I’ve Run Myself into the Ground

Copacabana Apartment
If you slide open the large wood-framed windows of my room and extend your head out into the air outside and turn your head around and look up at night, you’ll see this.

It’s true, I’ve half-literally run myself into the ground. I awoke around 8:30 Saturday morning after accidentally sleeping for 12 hours. I had meant to go out on Friday night and planned to take a powernap! before hitting the town, but woke up at 3am instead, laughed, and went back to sleep until the day called on me to leave the apartment.

I shopped: got new sheets, got socks, got a cell phone (call me: +55 21 8626 9976), got a lamp. I settled into my new home, a place that I love (satellite view here, I’m right in the middle). I’ve been battling strep throat all week, but I was feeling good after so many hours of sleep and decided to jog. Oh how I jogged! I dripped my sweat onto the pavement alongside the beaches of Copacabana where people stood wondering how the waves could look so mean and so tall and white as they crashed into themselves and sprayed the sky. No one swam there.

I ran past Copacabana, and then at the elbow where Copacabana meets Ipanema my course met the course of Kristina and Hannah, two American girls who I know here. They were walking to meet another guy named Jed (I’m serious, there are two Jeds in Rio this summer) for some beaching. And so we went.

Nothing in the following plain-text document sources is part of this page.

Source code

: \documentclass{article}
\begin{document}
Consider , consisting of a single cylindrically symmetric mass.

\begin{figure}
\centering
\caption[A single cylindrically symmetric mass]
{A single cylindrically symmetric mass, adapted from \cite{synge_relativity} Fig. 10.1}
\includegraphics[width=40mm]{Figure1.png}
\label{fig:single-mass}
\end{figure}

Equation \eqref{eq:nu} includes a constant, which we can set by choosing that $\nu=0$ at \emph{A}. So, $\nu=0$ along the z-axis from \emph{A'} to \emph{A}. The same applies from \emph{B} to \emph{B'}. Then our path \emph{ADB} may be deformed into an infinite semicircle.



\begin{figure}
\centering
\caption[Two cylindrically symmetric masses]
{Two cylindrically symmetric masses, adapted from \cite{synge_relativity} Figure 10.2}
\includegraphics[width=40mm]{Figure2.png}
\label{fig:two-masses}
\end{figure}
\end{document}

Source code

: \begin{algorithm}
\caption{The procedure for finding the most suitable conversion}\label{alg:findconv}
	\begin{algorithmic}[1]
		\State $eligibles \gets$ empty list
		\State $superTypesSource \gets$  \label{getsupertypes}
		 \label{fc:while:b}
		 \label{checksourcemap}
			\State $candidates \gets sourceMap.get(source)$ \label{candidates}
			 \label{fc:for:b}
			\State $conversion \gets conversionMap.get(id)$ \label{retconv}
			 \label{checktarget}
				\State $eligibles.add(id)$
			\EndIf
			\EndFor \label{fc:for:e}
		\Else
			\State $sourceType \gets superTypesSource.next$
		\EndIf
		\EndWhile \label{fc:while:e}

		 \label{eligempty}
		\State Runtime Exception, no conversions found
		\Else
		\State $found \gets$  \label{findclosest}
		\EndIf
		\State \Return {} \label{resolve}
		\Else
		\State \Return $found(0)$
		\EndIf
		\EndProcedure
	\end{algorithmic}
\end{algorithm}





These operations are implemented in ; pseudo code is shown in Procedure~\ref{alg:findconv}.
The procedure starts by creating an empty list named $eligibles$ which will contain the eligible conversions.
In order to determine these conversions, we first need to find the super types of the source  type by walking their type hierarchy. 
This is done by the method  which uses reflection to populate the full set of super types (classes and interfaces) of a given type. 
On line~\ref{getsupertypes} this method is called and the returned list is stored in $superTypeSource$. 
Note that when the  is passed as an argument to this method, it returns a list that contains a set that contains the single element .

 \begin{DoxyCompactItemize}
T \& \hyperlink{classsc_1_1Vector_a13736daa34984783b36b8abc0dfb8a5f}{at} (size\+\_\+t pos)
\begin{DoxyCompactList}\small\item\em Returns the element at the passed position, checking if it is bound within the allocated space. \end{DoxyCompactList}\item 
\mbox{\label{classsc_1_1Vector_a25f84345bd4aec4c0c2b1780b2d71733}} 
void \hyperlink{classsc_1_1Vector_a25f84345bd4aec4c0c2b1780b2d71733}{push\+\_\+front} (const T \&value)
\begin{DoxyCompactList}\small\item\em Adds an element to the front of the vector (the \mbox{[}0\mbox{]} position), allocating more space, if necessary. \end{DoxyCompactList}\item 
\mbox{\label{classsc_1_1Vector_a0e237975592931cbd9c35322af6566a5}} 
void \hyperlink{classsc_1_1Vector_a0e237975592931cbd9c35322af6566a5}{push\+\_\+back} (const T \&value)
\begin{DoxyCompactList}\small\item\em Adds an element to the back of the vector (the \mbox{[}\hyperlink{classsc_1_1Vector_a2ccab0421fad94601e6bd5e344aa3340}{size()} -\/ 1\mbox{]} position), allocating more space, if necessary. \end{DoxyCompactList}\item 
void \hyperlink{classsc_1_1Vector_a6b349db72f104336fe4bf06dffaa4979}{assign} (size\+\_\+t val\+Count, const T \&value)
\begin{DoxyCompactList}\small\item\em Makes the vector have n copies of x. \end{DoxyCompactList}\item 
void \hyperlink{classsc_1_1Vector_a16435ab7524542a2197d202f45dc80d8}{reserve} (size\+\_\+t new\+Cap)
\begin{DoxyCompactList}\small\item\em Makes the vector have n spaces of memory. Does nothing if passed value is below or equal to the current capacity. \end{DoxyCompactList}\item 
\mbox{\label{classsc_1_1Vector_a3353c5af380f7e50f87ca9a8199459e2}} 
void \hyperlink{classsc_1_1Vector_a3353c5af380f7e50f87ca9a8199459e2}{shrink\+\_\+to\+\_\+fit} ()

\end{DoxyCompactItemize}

We took turns swimming while the others watched our belongings. The current was strong and Hannah and I foolishly tried to defy it. We let the big waves play with us and then we tried to go back in. A wave would come and I’d yell an instruction to Hannah to either go up with it or to dive under it. Wave after wave I’d get a little closer to her and we’d approach the shore until suddenly she was very far away. I tried to get closer to her but also realized I needed to get to shore. Another wave over me, I looked for her and saw her say “I NEED HELP.” I looked to the shore and saw two life guards sprinting in. I got onto the beach and joined the other Jed to jog down the shore where she was being escorted out.

She was embarrassed, but shouldn’t have been. Ipanema means “bad waters” in Guarani, and well, the waters were bad on Saturday. We lounged and then I jogged home. I think this is when I half-literally ran myself into the ground. I didn’t go into the ground, per se, but I did run and I did start feeling bad again. I think the strep caught hold of my throat again and I started feeling down. Another night of awesome Anima Mundi with Carolina and I was down for the count. I woke up with a bad cold that I couldn’t ignore.

So I’m sick, and I’m readjusting to a new neighborhood and what feels like an entirely new arrival to Brazil. There are a few people that live on the hill behind my apartment. If there is a hill on which people can build a home in this city, people will build a home on it. I think the hill behind me is a bit too steep and out of the way for a full blown favela, but it has a few people on it. I would like to visit them and introduce myself as a new neighbor. I’d like to know how they get home, what they do there, how they eat, what their names are.

I saw a woman and her baby on a large piece of cardboard on the sidewalk. She rolled her little dark-skinned baby over so she could kiss his forehead. And I thought about what makes her proud and how much she loves that baby in his yellow babysuit. Then I thought about what I’d be proud of at this point and one of the first things I thought of was how I’m proud that some people like to read these words I write on the internet. Words v. baby. I don’t know what else to write, but I’m thinking about it.